23 Octobre 2014 , Rédigé par Pierre-Yves Coulbeaux Publié dans #Comédie romantique, #Woody Allen

Magic in the Moonlight (2014) - Woody Allen

Stanley est un maître de l'illusion et l'un de ses amis lui demande de l'aide pour démasquer une jeune femme qui se fait passer pour une médium dans le sud de la France.

Avant de commencer, je tiens à préciser que je ne suis pas un grand consommateur des films de Woody Allen. C’est même, pour être honnête, le premier que je vois. L’impression générale à la sortie de la salle de cinéma est la suivante : de bonnes idées à faire passer concernant notre façon de percevoir le monde et ses illusions, mais ces idées restent classiques d’une part, et sont quelque peu desservies par une fin convenue et peu intéressante, que l’on pourra néanmoins trouver mignonne selon notre sensibilité. Cela dit, si je fais cette remarque, c’est que le film insiste sur le fait que l’on a chacun notre approche et notre perception du monde et de l’existence, quoiqu’il se contente de dire qu’il y a les spirituels joyeux et les rationnels malheureux, ce qui est, bien évidemment caricatural. Enfin, notons avant d’entrer dans le vif du sujet que Woody Allen cite, à plusieurs reprises, Nietzsche, nous verrons pour quoi par la suite. Mais avant de nous enfoncer dans un débat idéologique appelé par le métrage, apprécions d’abord notre sujet en tant que film : mise en scène, musique, jeu des acteurs, etc.

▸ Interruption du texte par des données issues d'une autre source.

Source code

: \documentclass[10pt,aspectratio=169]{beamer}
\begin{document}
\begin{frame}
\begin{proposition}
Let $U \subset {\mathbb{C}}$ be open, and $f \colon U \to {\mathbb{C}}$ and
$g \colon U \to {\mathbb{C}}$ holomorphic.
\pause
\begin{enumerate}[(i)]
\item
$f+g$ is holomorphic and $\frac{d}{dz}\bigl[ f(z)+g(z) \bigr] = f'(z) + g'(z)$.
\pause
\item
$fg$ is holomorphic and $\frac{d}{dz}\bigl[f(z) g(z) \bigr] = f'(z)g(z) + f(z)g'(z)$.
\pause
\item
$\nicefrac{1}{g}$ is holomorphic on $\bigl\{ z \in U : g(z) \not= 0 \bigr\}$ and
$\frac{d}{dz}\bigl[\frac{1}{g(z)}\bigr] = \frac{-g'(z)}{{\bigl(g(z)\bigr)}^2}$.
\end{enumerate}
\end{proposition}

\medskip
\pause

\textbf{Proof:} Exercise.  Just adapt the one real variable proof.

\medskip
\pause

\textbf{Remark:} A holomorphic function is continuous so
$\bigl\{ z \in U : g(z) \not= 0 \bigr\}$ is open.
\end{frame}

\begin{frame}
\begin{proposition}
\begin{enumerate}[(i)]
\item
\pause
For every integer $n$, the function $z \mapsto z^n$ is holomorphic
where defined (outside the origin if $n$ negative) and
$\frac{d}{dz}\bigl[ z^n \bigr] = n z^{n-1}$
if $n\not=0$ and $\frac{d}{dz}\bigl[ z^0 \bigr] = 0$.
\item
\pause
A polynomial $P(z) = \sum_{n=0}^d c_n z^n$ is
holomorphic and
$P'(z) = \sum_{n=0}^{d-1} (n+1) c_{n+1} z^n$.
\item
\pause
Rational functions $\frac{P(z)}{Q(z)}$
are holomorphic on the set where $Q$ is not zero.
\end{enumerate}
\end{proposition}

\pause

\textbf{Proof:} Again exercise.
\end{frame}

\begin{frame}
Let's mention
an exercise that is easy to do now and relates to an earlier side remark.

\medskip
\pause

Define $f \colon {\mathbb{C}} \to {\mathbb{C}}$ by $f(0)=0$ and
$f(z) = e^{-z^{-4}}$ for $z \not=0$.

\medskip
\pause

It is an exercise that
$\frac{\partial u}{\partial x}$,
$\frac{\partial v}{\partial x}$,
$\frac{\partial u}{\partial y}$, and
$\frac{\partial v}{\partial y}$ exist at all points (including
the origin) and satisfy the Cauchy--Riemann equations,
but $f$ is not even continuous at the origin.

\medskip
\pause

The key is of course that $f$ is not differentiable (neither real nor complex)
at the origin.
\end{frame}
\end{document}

Colin Firth grimmé en "le grand Wei-Ling Soo !!" Bon, le maquillage est visible, mais c'est peut-être un moyen de détourner l'attention du vrai "truc" de son fameux tour de la disparition de l'éléphant !

Je suis de moins en moins fan de l’approche technique des œuvres. Cela a son intérêt, mais au final, je m’intéresse davantage à la finalité et au message qu’aux procédés techniques. Cependant, les repérer permet de mieux comprendre le film. Sinon, ce serait comme tenter d’expliquer un texte sans la grammaire, la linguistique ni la stylistique : on ne risque pas d’aller loin.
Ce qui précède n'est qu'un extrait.